((

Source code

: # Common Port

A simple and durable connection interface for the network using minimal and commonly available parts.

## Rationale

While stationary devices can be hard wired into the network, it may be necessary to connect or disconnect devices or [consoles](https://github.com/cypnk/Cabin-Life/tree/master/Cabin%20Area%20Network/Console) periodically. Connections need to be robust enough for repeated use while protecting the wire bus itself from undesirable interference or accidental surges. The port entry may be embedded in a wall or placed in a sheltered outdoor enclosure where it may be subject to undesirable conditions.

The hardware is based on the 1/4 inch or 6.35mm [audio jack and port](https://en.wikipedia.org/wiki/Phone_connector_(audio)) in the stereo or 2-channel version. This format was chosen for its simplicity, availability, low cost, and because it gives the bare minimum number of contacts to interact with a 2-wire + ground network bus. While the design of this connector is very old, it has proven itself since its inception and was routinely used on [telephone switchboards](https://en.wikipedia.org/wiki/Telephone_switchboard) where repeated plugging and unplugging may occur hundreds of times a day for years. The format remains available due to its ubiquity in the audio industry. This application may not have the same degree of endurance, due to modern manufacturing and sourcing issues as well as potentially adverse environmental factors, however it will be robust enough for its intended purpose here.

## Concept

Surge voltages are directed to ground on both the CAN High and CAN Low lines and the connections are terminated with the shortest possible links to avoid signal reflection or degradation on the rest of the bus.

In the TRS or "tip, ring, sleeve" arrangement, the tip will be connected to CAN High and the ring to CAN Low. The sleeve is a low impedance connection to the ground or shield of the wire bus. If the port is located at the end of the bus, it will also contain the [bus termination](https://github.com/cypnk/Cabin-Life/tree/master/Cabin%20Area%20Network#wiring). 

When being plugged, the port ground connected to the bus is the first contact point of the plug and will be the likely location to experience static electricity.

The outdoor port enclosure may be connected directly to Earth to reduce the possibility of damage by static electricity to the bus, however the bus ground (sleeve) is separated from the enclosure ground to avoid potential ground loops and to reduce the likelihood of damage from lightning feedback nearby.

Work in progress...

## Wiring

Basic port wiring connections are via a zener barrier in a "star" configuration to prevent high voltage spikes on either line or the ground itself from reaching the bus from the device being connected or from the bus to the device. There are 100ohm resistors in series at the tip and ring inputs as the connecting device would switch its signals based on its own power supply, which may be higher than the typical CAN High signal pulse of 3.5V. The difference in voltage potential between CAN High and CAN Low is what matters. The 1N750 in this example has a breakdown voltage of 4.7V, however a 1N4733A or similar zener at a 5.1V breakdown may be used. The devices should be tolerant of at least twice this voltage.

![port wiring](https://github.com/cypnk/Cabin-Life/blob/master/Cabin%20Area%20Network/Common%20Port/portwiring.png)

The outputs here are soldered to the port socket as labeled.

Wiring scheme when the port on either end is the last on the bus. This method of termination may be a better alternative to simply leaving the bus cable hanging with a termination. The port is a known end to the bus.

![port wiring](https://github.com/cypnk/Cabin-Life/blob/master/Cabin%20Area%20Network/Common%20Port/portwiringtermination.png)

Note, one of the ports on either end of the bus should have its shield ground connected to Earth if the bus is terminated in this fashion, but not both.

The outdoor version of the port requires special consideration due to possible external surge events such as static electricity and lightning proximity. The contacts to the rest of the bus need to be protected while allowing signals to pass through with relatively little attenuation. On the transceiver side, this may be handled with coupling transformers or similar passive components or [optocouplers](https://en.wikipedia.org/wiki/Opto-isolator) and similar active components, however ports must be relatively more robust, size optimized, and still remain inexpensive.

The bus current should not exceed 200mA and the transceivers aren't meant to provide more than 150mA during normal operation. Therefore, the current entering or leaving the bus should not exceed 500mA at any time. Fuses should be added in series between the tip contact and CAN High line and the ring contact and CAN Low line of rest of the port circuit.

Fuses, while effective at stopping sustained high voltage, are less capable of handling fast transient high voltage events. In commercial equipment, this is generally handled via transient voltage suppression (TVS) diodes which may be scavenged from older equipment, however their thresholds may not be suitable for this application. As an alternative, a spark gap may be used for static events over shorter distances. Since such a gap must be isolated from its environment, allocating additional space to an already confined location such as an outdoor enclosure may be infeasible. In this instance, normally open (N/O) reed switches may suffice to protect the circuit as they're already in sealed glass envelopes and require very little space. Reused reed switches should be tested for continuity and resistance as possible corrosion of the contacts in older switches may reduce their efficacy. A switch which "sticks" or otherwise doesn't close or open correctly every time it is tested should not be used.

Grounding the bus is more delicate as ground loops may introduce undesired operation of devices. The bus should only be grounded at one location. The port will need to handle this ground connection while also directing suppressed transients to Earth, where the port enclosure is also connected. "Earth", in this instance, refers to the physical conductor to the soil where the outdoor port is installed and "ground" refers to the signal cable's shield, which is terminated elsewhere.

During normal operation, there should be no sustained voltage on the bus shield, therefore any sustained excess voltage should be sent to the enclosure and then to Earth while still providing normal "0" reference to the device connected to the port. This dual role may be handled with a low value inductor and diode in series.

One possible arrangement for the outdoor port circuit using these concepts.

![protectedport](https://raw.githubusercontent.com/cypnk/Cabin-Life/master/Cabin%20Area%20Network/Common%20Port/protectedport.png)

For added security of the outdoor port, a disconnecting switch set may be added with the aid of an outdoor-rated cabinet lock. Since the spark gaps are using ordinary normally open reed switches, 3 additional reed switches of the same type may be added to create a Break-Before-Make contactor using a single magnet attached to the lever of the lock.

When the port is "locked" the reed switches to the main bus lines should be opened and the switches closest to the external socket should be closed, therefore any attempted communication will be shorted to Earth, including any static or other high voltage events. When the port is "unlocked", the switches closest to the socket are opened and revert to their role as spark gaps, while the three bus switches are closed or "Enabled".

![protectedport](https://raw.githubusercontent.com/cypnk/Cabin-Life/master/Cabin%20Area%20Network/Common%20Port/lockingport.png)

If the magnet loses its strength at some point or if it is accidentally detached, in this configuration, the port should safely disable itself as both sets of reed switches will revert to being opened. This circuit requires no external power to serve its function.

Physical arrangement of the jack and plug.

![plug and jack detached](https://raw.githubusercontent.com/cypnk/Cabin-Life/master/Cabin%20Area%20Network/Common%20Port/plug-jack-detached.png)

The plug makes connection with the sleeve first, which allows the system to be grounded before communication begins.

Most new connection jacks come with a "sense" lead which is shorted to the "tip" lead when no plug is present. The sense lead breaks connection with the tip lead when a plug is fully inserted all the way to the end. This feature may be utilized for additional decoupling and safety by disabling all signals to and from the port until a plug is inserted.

))

Show each line in the data where the string "first" appears.

RESULT OF THIS TASK:
When being plugged, the port ground connected to the bus is the first contact point of the plug and will be the likely location to experience static electricity.
The plug makes connection with the sleeve first, which allows the system to be grounded before communication begins.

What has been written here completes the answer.